HALLEY, C.J. (dissenting).

¶1 On November 21, 1951, J.A. Patterson, one of the commissioners in this condemnation proceeding, fixed the value of the surface on the south 19.55 acres of the west half of the southeast quarter of 9-14-3E of Lincoln county together with a temporary construction easement on 0.11 acres at $5,000. This amount was outrageously high due to the fact that the land taken was badly eroded black-jack timber upland. It could only be used as pasture land and was a very poor quality for that. The Turnpike Authority was not satisfied with the report and demanded a jury and quite properly so. The landowner offered J.A. Patterson as a witness as to the value of the land at the jury trial on the 18th of March, 1952. At this trial, he fixed the value of the land at $10,000. Counsel for the plaintiff Authority of necessity cross-examined him as to the discrepency between his testimony at the trial and the appraisement he made less than five months before. He was careful, however, not to bring out that Mr. Patterson was one of the commissioners in this case. On re-direct examination counsel for defendant asked Patterson the point blank question if he was not one of the commissioners in this case and received an affirmative answer. This was error and reversible error. St. Louis, El Reno & Western Railroad v. Oliver, 17 Okla. 589, 87 P. 423, 10 Ann. Cas. 1048, and Wichita Falls & N.W. Ry. Co. v. Munsell, 38 Okla. 253, 132 P. 906, lay down the rule that on appeal from the award of the commissioners to the district court in a condemnation proceeding, the award made by the commission is not competent evidence to go to the jury and was prejudicial and a new trial should be granted when such is done.

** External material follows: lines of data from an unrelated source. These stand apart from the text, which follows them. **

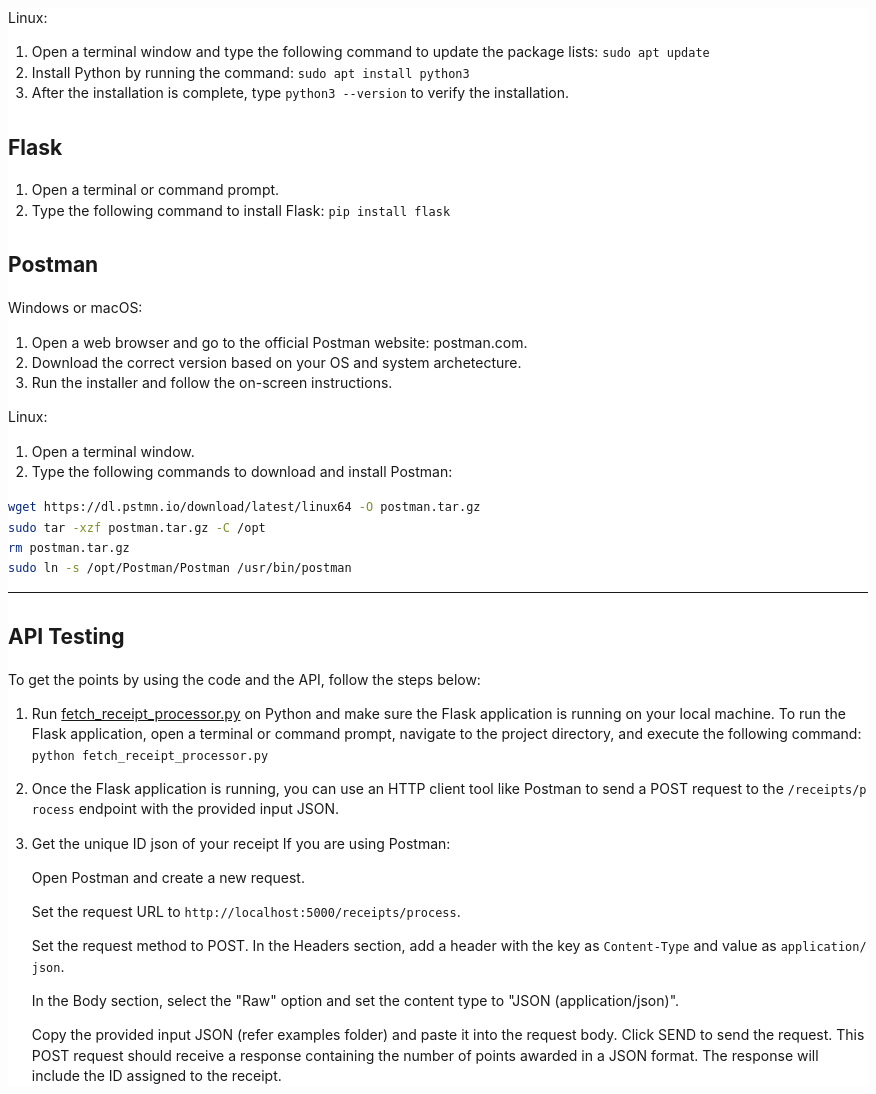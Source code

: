 Linux: 

1. Open a terminal window and type the following command to update the package lists: `sudo apt update`
2. Install Python by running the command: `sudo apt install python3`
3. After the installation is complete, type `python3 --version` to verify the installation.

## Flask 
1. Open a terminal or command prompt.
2. Type the following command to install Flask: `pip install flask`

## Postman 

Windows or macOS:

1. Open a web browser and go to the official Postman website: postman.com.
2. Download the correct version based on your OS and system archetecture.
3. Run the installer and follow the on-screen instructions.

Linux:

1. Open a terminal window.
2. Type the following commands to download and install Postman:
```bash
wget https://dl.pstmn.io/download/latest/linux64 -O postman.tar.gz
sudo tar -xzf postman.tar.gz -C /opt
rm postman.tar.gz
sudo ln -s /opt/Postman/Postman /usr/bin/postman
```

---

## API Testing
To get the points by using the code and the API, follow the steps below:

1. Run [fetch_receipt_processor.py](src/fetch_receipt_processor.py) on Python and make sure the Flask application is running on your local machine. To run the Flask application, open a terminal or command prompt, navigate to the project directory, and execute the following command: `python fetch_receipt_processor.py`
2. Once the Flask application is running, you can use an HTTP client tool like Postman to send a POST request to the `/receipts/process` endpoint with the provided input JSON.
3. Get the unique ID json of your receipt If you are using Postman:

   Open Postman and create a new request.

   Set the request URL to `http://localhost:5000/receipts/process`.

   Set the request method to POST. In the Headers section, add a header with the key as `Content-Type` and value as `application/json`.
   
   In the Body section, select the "Raw" option and set the content type to "JSON (application/json)".

   Copy the provided input JSON (refer examples folder) and paste it into the request body. Click SEND to send the request. This POST request should receive a response containing the number of points awarded in a JSON format. The response will include the ID assigned to the receipt.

¶2 The majority opinion says that plaintiff's counsel injected this incompetent evidence in this case. With this I cannot agree and submit that defendant's counsel would not have asked the question on re-direct examination if he had thought the jury was definitely informed that Patterson was a commissioner and that the commissioners' award was $5,000. Defendant put Patterson on the stand and plaintiff's counsel had to cross-examine him. To say the plaintiff had to cross-examine Patterson at the risk of having it brought out that he was a commissioner and what the commissioners' award was is unfair. This is especially true where everyone who knows anything about the value of this eroded black-jack upland in Lincoln county would not fix a value of $280 an acre on the surface only. There are thousands of acres of better pasture land selling in Oklahoma from $25 to $50 an acre.

¶3 The role of condemnor is ordinarily difficult but is entitled to a fair trial. If it had been intended by our lawmakers that condemnors pay a premium on the land they take by condemnation proceedings they certainly would have said so.

¶4 This case should have been reversed for a new trial. I dissent.